KENYA—All four millers in the former Western province have announced that cane prices will rise from Sh5,000 (US$ 32.64) and Sh5,500 (US$ 35.90) to a fixed cost of Sh6,050 (US$ 42.43) on December 1, following the resumption of milling.

This communication by the West Kenya Sugar Company, Butali Sugar Mills, Nzoia Sugar, and Mumias Sugar Company comes ahead of their scheduled milling activities set to resume next week.

This decision follows the lifting of a four-month moratorium by the Agriculture and Food Authority.

The government, through AFA, had halted sugar milling across the country in June due to a lack of raw materials and to allow cane to mature.

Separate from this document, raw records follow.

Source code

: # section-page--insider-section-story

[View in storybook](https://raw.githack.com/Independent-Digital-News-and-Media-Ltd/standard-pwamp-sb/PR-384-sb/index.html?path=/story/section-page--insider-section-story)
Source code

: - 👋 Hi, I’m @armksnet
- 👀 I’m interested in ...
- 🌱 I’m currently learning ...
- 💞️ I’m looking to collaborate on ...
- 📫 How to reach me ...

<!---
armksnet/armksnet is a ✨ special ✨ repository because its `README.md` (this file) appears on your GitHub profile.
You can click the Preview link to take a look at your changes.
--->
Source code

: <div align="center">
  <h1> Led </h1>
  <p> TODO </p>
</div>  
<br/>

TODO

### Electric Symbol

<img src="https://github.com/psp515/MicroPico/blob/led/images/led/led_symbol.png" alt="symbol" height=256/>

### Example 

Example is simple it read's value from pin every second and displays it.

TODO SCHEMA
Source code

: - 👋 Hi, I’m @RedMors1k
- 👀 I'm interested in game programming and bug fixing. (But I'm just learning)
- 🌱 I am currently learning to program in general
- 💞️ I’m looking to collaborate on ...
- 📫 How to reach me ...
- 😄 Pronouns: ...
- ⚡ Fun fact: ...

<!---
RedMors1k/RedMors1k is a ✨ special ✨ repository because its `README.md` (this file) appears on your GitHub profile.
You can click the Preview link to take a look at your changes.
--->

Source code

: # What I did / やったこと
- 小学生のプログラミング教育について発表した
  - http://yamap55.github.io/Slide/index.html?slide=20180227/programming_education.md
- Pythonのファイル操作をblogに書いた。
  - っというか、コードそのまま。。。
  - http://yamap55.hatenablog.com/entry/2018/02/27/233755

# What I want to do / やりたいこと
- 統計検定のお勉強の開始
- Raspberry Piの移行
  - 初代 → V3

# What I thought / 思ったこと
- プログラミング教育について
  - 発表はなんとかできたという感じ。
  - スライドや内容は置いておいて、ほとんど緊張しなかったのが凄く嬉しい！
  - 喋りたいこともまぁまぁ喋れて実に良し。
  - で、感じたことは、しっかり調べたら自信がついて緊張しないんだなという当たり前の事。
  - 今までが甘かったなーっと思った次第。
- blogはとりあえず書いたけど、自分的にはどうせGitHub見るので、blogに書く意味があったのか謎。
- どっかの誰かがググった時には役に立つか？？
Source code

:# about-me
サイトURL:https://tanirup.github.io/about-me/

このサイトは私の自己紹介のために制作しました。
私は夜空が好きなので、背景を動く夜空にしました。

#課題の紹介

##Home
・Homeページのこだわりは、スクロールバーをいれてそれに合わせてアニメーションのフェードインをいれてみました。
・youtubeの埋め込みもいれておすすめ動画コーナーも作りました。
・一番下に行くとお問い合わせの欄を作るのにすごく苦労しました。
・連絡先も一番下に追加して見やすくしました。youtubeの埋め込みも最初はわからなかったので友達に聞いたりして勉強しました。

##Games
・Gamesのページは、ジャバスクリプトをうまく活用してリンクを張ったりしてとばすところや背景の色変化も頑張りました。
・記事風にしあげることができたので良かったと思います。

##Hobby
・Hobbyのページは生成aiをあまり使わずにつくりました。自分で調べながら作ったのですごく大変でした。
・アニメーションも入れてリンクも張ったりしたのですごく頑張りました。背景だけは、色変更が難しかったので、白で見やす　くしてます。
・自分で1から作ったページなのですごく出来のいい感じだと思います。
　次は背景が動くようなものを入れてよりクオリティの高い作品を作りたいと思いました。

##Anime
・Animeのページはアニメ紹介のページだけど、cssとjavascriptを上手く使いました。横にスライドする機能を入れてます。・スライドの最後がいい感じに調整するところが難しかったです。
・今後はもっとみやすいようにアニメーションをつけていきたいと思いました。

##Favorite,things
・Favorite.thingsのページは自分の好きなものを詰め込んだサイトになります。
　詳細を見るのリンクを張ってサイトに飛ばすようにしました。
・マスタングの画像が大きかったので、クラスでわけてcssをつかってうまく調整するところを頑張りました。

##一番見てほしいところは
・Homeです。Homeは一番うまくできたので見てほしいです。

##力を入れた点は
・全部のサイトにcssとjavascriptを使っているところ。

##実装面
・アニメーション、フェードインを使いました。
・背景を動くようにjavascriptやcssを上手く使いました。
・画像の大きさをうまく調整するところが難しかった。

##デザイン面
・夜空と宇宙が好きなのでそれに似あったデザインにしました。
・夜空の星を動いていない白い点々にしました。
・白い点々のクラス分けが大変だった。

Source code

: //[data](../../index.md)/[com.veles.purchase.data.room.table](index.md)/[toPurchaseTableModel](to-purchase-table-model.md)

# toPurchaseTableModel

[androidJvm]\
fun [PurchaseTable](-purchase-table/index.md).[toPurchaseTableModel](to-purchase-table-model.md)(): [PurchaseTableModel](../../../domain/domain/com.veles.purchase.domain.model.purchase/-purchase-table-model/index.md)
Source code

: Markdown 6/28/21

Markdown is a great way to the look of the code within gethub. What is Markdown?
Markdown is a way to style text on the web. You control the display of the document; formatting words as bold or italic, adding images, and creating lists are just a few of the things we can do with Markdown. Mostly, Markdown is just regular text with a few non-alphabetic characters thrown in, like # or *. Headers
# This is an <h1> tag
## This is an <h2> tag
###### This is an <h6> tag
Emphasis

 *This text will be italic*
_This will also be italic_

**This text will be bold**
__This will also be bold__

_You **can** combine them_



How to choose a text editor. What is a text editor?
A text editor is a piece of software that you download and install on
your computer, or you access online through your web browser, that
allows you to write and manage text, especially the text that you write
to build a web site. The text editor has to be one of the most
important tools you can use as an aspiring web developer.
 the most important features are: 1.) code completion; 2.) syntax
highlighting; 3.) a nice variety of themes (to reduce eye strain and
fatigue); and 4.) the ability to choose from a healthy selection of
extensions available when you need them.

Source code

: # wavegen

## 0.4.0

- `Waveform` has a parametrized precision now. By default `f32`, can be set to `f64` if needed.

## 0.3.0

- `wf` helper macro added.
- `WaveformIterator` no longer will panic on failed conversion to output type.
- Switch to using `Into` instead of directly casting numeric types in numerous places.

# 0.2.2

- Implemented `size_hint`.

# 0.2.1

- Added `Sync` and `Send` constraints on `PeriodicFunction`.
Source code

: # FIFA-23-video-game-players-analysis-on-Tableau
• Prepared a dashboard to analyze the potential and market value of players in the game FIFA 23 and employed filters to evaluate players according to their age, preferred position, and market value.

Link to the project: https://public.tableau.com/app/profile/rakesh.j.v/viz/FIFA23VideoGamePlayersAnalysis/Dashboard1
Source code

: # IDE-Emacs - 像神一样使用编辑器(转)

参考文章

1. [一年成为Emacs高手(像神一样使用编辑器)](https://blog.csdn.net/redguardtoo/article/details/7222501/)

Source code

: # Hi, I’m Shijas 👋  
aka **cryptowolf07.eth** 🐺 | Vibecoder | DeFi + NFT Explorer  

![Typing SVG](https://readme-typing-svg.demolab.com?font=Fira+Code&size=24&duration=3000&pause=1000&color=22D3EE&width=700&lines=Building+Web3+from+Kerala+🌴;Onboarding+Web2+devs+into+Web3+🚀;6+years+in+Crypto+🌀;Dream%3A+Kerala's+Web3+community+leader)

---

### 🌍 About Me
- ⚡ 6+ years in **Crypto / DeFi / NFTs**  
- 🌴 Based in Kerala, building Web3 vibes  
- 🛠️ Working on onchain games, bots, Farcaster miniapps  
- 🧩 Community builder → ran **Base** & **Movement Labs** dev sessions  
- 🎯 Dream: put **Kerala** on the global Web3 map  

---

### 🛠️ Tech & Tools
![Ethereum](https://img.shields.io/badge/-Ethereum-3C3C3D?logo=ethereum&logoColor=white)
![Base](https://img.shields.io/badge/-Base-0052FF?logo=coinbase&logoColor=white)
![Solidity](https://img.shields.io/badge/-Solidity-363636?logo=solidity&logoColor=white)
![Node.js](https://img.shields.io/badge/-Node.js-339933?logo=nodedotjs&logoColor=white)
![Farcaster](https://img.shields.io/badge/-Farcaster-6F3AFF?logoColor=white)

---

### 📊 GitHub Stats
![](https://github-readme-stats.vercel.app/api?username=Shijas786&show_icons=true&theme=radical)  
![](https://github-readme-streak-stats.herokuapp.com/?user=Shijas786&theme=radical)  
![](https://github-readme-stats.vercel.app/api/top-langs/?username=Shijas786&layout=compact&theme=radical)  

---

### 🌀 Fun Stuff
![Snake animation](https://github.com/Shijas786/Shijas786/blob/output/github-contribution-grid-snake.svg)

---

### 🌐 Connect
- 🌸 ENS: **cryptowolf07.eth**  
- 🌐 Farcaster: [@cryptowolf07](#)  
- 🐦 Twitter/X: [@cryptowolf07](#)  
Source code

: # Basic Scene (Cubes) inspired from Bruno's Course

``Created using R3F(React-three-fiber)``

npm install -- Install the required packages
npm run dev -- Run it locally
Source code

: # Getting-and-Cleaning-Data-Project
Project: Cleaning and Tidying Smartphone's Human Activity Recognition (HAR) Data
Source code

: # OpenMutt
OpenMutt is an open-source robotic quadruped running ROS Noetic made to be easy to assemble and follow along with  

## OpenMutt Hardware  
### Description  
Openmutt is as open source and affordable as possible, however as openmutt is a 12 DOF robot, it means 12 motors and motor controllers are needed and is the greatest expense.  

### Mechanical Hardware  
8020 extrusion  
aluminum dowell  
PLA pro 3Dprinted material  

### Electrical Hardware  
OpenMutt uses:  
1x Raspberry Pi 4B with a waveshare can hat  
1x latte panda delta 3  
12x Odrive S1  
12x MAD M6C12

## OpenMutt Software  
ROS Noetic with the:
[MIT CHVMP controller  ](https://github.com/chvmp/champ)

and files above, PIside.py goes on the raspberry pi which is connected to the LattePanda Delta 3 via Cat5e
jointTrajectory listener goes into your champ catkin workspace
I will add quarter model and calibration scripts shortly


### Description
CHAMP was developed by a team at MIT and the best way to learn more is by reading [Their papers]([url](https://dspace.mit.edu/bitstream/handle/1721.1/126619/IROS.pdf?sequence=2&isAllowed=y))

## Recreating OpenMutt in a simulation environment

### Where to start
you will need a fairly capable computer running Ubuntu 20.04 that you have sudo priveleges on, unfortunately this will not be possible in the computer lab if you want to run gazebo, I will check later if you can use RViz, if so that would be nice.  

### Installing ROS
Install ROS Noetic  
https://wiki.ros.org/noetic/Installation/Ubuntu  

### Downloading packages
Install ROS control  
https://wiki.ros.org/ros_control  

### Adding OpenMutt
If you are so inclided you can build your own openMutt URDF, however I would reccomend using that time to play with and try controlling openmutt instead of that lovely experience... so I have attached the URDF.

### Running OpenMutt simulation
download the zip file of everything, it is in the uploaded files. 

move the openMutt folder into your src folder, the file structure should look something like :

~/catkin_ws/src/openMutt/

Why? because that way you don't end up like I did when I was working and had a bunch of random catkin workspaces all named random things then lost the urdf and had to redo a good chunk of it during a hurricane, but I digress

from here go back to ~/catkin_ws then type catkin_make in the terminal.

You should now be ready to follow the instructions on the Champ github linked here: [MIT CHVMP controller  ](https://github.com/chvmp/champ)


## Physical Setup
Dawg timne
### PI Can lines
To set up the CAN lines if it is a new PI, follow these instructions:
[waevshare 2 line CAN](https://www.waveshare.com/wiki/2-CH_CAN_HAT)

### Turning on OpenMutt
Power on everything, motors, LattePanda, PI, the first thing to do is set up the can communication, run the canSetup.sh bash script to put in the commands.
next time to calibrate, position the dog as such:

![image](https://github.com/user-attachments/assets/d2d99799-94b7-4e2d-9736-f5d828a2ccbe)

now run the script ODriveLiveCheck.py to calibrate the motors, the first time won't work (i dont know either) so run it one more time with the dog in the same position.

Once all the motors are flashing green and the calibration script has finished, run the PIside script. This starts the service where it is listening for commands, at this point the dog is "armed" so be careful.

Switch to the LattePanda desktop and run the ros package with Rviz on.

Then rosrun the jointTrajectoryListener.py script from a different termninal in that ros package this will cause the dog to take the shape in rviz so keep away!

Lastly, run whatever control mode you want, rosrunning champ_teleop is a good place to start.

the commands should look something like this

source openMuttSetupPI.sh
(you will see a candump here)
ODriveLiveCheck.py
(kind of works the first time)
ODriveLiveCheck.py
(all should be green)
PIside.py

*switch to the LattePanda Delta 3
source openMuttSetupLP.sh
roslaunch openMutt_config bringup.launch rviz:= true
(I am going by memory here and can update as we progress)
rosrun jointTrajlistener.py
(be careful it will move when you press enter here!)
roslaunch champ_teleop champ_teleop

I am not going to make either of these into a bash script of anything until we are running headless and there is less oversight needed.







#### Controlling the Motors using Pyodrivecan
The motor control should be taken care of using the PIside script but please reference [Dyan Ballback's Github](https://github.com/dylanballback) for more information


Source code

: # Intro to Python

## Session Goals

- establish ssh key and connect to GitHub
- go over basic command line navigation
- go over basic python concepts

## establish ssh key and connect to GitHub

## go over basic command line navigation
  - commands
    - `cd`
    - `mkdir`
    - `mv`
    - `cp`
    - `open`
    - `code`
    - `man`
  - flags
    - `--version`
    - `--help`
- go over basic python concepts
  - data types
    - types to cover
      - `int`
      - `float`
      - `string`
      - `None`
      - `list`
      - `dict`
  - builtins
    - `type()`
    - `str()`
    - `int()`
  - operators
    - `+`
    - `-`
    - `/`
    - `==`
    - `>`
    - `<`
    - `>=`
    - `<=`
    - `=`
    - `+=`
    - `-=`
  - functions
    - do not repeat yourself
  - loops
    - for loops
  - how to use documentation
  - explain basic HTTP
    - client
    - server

After the suspension, enterprises such as West Kenya utilized the downtime to perform repairs on three of its factories to enhance efficiency, as stated by George Muruli, the head of communication and community engagement.

This adjustment in cane pricing is not unprecedented for these corporations.

In April, West Kenya Sugar, the manufacturer of the Kabras sugar brand, increased its cane price from Sh5,250 (US$34.27) to a record Sh5,500 (US$35.90) per tonne, according to a local daily newspaper, The Standard.

This review coincided with announcements by competitors Mumias Sugar Company and Butali, offering fresh prices of Sh5,250 (US$34.27) and Sh5,200 (US$33.94), respectively, to their farmers for a ton of sugarcane.

Initially, the three major players in the sector were paying an average of Sh4,500 (US$29.37) per ton in the past couple of months until the commodity became scarce.

This pricing strategy was implemented to entice cane growers to sell their cane to corporations offering better prices due to limited raw material supplies.

Mr. Muruli also highlighted that West Kenya also provided incentives such as subsidized farm inputs and transportation of cane from farms to millers.

The entry of Mumias Company into the industry is expected to boost competitiveness.

Despite facing payment issues and a troubled past with former contracted farmers, Mumias, which had shut down, is poised to bring about a new dynamic in the market.

Mumias Sugar faced financial challenges starting in the 2012/2013 fiscal year, accumulating net losses and eventually folding at the end of 2018, with losses amounting to Sh39.44 billion (US$257.44 million).

As of June 2018, the company’s borrowing, principal loans, and interest payments from government sources totalled Sh12.59 billion (US$82.18 million).

Mumias Sugar Company, before closing in 2019, had a daily capacity of 2,000 tons of cane and an inherent capacity of 8,400 tons, boasting the largest cane-growing nucleus in the country, covering 4,000 hectares.